■ **HOW TO COMPLETE THIS TASK**: Please copy each line of the listing below in which the word "GROUP" appears.
++++++++++++++++++++
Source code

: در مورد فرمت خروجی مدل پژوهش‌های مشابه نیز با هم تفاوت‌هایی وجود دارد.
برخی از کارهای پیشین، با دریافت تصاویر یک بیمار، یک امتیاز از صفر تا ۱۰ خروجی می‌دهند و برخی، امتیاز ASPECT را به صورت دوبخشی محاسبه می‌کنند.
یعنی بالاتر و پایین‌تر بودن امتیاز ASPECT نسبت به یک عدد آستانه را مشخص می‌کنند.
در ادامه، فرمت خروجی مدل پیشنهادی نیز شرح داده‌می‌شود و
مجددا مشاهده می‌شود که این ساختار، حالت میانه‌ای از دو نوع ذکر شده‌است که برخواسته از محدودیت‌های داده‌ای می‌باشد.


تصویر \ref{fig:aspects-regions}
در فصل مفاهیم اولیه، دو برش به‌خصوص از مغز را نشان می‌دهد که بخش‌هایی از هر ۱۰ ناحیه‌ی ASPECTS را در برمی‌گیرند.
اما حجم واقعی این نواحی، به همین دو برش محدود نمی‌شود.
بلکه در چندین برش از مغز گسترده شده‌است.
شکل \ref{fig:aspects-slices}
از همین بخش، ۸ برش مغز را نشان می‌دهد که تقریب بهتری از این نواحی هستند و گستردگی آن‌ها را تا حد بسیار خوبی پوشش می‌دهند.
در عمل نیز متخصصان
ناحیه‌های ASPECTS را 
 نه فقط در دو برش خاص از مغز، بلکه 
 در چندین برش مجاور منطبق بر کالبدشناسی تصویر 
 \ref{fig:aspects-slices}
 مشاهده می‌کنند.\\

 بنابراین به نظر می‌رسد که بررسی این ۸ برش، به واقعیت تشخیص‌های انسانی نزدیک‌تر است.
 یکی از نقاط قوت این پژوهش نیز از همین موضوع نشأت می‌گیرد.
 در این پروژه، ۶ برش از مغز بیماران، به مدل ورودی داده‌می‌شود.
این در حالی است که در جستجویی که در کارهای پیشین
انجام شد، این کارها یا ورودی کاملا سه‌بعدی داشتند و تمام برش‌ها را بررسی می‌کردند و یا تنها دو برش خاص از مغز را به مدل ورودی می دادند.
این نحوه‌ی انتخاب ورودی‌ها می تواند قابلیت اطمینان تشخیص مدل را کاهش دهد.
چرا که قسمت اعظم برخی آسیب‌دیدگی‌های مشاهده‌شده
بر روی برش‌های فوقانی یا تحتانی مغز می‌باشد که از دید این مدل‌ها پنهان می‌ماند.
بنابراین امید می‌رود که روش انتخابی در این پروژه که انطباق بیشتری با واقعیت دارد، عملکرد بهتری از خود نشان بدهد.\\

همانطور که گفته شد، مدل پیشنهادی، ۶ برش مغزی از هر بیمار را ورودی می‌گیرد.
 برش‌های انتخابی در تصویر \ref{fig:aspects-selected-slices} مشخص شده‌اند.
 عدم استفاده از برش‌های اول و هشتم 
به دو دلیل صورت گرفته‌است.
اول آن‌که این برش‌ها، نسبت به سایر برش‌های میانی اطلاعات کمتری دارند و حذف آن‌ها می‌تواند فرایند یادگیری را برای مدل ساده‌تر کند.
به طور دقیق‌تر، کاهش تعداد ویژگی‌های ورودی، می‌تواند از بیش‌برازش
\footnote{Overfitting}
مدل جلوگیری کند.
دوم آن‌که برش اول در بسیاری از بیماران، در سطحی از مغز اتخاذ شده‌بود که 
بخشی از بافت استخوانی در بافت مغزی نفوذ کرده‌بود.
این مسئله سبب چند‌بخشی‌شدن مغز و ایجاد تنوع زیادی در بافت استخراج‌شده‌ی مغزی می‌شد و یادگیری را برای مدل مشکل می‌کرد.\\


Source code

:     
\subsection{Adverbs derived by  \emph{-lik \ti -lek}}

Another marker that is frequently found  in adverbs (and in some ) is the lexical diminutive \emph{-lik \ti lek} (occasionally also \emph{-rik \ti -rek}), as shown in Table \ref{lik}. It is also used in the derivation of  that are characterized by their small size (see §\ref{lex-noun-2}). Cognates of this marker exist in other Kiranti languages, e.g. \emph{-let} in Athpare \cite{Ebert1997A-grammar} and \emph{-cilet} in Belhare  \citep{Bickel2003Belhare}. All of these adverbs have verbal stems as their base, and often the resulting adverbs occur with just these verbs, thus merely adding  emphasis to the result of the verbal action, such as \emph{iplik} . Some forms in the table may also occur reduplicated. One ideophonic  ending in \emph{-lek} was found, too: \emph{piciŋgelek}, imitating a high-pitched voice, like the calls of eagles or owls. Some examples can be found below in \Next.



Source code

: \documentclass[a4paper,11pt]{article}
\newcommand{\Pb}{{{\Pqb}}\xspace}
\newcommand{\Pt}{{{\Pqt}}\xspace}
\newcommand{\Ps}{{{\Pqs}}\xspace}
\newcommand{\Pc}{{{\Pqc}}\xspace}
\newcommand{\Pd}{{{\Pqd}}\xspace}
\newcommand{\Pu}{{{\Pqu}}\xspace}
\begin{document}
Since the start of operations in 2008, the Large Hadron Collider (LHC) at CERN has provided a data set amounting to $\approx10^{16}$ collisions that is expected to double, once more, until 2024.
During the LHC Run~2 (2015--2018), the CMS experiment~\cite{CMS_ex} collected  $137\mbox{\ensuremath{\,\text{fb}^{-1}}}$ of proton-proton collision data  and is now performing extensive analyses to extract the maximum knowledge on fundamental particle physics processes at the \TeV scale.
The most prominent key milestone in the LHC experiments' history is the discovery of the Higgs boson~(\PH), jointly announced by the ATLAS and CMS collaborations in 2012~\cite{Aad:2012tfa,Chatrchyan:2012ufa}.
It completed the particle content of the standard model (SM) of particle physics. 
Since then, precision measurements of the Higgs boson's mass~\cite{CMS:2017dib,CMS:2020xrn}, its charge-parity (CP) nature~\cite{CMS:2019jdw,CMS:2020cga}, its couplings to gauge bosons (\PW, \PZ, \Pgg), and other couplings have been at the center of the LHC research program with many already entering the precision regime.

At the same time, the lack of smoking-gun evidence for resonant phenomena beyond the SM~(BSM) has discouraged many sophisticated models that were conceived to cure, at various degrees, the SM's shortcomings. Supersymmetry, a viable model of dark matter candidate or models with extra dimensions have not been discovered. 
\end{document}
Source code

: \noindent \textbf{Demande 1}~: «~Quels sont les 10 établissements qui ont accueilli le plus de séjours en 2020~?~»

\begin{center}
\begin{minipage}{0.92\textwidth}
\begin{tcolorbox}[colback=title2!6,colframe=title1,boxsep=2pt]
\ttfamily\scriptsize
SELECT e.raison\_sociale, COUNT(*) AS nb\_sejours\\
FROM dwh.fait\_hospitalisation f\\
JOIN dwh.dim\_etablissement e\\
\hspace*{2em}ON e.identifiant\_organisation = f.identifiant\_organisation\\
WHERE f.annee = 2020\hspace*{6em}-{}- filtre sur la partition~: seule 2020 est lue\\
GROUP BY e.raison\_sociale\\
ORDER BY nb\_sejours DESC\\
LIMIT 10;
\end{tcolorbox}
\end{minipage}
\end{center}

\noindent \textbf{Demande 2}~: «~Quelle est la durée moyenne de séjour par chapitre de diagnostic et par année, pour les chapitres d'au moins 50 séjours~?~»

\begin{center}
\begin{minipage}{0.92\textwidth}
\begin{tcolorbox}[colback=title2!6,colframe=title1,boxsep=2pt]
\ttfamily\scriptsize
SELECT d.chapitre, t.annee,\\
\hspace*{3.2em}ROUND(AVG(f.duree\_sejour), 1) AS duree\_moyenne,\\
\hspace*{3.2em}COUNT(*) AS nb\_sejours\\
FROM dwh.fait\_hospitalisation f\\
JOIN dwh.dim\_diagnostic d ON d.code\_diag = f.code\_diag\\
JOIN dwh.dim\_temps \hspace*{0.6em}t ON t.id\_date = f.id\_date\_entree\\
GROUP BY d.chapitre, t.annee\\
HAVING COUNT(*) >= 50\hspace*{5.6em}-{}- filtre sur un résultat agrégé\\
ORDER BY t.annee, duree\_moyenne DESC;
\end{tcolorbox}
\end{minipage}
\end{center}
++++++++++++++++++++
■ **RESPONSE FOR THIS EXERCISE**:
GROUP BY e.raison\_sociale\\
GROUP BY d.chapitre, t.annee\\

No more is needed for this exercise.